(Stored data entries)
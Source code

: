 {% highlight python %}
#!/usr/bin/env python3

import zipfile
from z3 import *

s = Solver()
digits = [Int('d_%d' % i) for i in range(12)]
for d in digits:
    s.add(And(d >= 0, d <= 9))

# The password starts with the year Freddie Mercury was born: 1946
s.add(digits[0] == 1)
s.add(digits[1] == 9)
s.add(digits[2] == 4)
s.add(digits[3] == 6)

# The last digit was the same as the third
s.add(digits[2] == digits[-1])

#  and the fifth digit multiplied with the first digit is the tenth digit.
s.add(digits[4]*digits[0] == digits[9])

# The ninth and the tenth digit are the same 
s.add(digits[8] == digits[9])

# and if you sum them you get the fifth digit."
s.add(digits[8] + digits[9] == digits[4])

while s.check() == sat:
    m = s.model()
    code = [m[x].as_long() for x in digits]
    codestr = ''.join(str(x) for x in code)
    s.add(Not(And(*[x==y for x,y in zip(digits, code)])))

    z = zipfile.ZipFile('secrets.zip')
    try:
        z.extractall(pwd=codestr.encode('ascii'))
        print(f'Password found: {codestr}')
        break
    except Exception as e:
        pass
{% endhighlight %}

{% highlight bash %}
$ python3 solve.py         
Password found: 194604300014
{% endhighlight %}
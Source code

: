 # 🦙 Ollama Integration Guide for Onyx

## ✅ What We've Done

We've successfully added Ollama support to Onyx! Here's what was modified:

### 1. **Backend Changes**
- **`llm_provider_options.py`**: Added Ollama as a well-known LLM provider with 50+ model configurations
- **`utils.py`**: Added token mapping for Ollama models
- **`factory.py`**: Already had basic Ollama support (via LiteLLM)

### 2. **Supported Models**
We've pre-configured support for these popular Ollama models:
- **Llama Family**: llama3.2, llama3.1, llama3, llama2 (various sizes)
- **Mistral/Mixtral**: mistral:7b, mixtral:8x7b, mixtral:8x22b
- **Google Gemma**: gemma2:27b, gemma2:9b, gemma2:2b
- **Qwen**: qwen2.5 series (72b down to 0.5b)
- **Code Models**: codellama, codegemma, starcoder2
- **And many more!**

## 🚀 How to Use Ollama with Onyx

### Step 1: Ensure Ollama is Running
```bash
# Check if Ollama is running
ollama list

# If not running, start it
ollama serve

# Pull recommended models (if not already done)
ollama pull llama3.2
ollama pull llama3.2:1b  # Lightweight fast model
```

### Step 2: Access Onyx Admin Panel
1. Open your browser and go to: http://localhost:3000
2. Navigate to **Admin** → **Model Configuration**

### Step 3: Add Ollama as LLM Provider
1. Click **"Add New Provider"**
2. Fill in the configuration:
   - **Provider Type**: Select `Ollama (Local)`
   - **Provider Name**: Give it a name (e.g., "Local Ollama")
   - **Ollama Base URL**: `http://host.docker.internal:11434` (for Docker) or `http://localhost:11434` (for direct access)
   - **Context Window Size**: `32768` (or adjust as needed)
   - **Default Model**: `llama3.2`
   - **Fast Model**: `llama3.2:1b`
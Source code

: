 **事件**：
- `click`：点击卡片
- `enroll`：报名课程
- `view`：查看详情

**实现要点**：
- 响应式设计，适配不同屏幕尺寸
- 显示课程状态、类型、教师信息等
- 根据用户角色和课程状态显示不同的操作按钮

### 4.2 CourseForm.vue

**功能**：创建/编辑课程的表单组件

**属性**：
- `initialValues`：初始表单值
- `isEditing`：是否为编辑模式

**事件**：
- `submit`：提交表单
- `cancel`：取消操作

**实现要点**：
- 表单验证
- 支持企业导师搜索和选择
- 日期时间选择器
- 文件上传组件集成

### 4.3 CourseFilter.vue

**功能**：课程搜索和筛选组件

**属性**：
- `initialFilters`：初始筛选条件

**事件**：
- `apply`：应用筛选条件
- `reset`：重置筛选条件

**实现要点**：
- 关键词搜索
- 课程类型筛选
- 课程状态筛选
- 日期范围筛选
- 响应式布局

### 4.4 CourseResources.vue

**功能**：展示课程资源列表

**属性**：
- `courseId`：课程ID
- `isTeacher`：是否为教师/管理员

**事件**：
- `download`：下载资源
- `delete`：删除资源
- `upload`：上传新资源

_TASK TO COMPLETE:_
Go through the data and copy each line exactly as it was written.

_RESULT OF THE EXERCISE:_
Source code

: {% highlight python %}
#!/usr/bin/env python3

import zipfile
from z3 import *

s = Solver()
digits = [Int('d_%d' % i) for i in range(12)]
for d in digits:
    s.add(And(d >= 0, d <= 9))

# The password starts with the year Freddie Mercury was born: 1946
s.add(digits[0] == 1)
s.add(digits[1] == 9)
s.add(digits[2] == 4)
s.add(digits[3] == 6)

# The last digit was the same as the third
s.add(digits[2] == digits[-1])

#  and the fifth digit multiplied with the first digit is the tenth digit.
s.add(digits[4]*digits[0] == digits[9])

# The ninth and the tenth digit are the same 
s.add(digits[8] == digits[9])

# and if you sum them you get the fifth digit."
s.add(digits[8] + digits[9] == digits[4])

while s.check() == sat:
    m = s.model()
    code = [m[x].as_long() for x in digits]
    codestr = ''.join(str(x) for x in code)
    s.add(Not(And(*[x==y for x,y in zip(digits, code)])))

    z = zipfile.ZipFile('secrets.zip')
    try:
        z.extractall(pwd=codestr.encode('ascii'))
        print(f'Password found: {codestr}')
        break
    except Exception as e:
        pass
{% endhighlight %}

{% highlight bash %}
$ python3 solve.py         
Password found: 194604300014
{% endhighlight %}
Source code

: # 🦙 Ollama Integration Guide for Onyx

## ✅ What We've Done

We've successfully added Ollama support to Onyx! Here's what was modified:

### 1. **Backend Changes**
- **`llm_provider_options.py`**: Added Ollama as a well-known LLM provider with 50+ model configurations
- **`utils.py`**: Added token mapping for Ollama models
- **`factory.py`**: Already had basic Ollama support (via LiteLLM)

### 2. **Supported Models**
We've pre-configured support for these popular Ollama models:
- **Llama Family**: llama3.2, llama3.1, llama3, llama2 (various sizes)
- **Mistral/Mixtral**: mistral:7b, mixtral:8x7b, mixtral:8x22b
- **Google Gemma**: gemma2:27b, gemma2:9b, gemma2:2b
- **Qwen**: qwen2.5 series (72b down to 0.5b)
- **Code Models**: codellama, codegemma, starcoder2
- **And many more!**

## 🚀 How to Use Ollama with Onyx

### Step 1: Ensure Ollama is Running
```bash
# Check if Ollama is running
ollama list

# If not running, start it
ollama serve

# Pull recommended models (if not already done)
ollama pull llama3.2
ollama pull llama3.2:1b  # Lightweight fast model
```

### Step 2: Access Onyx Admin Panel
1. Open your browser and go to: http://localhost:3000
2. Navigate to **Admin** → **Model Configuration**

### Step 3: Add Ollama as LLM Provider
1. Click **"Add New Provider"**
2. Fill in the configuration:
   - **Provider Type**: Select `Ollama (Local)`
   - **Provider Name**: Give it a name (e.g., "Local Ollama")
   - **Ollama Base URL**: `http://host.docker.internal:11434` (for Docker) or `http://localhost:11434` (for direct access)
   - **Context Window Size**: `32768` (or adjust as needed)
   - **Default Model**: `llama3.2`
   - **Fast Model**: `llama3.2:1b`
Source code

: **事件**：
- `click`：点击卡片
- `enroll`：报名课程
- `view`：查看详情

**实现要点**：
- 响应式设计，适配不同屏幕尺寸
- 显示课程状态、类型、教师信息等
- 根据用户角色和课程状态显示不同的操作按钮

### 4.2 CourseForm.vue

**功能**：创建/编辑课程的表单组件

**属性**：
- `initialValues`：初始表单值
- `isEditing`：是否为编辑模式

**事件**：
- `submit`：提交表单
- `cancel`：取消操作

**实现要点**：
- 表单验证
- 支持企业导师搜索和选择
- 日期时间选择器
- 文件上传组件集成

### 4.3 CourseFilter.vue

**功能**：课程搜索和筛选组件

**属性**：
- `initialFilters`：初始筛选条件

**事件**：
- `apply`：应用筛选条件
- `reset`：重置筛选条件

**实现要点**：
- 关键词搜索
- 课程类型筛选
- 课程状态筛选
- 日期范围筛选
- 响应式布局

### 4.4 CourseResources.vue

**功能**：展示课程资源列表

**属性**：
- `courseId`：课程ID
- `isTeacher`：是否为教师/管理员

**事件**：
- `download`：下载资源
- `delete`：删除资源
- `upload`：上传新资源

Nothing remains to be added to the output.